Four firms submitted proposals, giving city officials important points of comparison and a range of options.
Competition has also meant a dramatic reduction in costs. The final project will likely cost hundreds of millions of dollars less than the original no-bid plan offered by Mayor Sly James and Burns & McDonnell in May. That’s exactly why The Star urged the council to open the process to competition.
To their credit, three of the proposers made their plans public, a decision that was in Kansas Citians’ best interest. The firms were far more transparent than City Hall.
Kansas City voters must be assured their representatives picked the right proposal, for the right cost, for the right reasons. A transparent process is the only way to do that.
Some council members — and at least one proposer — have expressed concerns about additional questions submitted after Monday’s session.
The additional inquiries aren’t particularly worrisome. Selection committee members have a right to make sure they understand what they’re being offered.
At the same time, the city shouldn’t be changing the rules now. If there’s evidence the questions are designed to delay the process or tilt the selection to a specific proposer, voters will properly reject the selection.
That’s why the answers to the inquiries must be made public. Selection committee members said they want an apples-to-apples comparison of proposers’ financing offers. Kansas Citians will want the same information.
There are other hurdles. The City Council must still decide what language to put on the ballot. That decision now appears easier because the two front-running proposers have agreed that private or semi-private financing is preferable to public aviation bonds.
Eventually, the council will have to pick a winning proposer. That decision need not be made before Aug. 24, and members should take as much time as is reasonable to reach a fact-based choice.

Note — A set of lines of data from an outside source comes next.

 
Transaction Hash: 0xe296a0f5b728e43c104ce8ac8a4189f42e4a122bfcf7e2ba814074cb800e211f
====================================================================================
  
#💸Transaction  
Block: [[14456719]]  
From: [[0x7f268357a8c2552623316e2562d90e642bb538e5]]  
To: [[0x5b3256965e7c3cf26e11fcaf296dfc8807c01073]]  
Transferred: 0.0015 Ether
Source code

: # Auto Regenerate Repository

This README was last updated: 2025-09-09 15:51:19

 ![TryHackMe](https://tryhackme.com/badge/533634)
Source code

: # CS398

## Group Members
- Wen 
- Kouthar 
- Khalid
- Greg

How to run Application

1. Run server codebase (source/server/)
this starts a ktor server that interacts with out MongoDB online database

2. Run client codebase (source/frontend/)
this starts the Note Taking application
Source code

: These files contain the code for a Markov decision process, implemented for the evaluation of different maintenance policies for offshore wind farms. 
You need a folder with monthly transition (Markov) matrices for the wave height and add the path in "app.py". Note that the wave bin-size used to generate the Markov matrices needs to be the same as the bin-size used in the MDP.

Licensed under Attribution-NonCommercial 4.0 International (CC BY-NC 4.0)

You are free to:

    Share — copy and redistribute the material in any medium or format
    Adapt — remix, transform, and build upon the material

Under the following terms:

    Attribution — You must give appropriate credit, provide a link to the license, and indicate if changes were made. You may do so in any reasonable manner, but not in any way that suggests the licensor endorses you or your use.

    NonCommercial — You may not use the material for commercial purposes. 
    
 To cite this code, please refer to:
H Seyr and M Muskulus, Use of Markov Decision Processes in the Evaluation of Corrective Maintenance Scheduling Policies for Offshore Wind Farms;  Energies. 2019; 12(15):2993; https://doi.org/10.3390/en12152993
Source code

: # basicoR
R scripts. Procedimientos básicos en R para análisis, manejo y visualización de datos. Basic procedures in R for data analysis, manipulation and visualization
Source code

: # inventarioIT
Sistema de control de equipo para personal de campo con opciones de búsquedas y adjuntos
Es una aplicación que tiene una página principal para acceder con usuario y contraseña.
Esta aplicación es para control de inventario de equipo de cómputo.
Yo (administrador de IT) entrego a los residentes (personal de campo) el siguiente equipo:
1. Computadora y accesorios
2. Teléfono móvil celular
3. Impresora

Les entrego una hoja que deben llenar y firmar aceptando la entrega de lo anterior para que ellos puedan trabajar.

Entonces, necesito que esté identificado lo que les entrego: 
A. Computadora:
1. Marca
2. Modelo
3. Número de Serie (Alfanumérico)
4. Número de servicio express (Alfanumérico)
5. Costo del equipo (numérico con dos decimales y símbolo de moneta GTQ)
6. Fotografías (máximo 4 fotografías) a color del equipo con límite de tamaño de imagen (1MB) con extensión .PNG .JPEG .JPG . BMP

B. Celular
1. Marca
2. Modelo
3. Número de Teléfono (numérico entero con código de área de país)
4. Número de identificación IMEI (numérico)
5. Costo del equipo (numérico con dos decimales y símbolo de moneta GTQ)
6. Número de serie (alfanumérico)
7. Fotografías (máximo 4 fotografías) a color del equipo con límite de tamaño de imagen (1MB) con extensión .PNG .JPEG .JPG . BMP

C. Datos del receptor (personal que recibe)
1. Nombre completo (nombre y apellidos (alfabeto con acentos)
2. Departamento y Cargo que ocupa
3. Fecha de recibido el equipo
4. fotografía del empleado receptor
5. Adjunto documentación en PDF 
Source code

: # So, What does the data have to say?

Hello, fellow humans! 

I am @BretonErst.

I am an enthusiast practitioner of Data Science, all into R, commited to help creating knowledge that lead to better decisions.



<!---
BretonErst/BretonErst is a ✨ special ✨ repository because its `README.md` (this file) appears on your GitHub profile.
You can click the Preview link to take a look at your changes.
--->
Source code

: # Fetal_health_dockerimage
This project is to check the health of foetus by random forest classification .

The criteria are clear: a modern, convenient, accessible terminal, built as quickly and safely as possible at the lowest possible cost.
At some point before Election Day, city officials will have to publicly defend their decision against those measuring sticks. If they can’t do it, the airport project will lose at the polls.
That sad outcome can still be avoided. Kansas Citians are fair-minded and support progress. If the City Council makes an objective decision in an open process, voters will support a 21st-century KCI.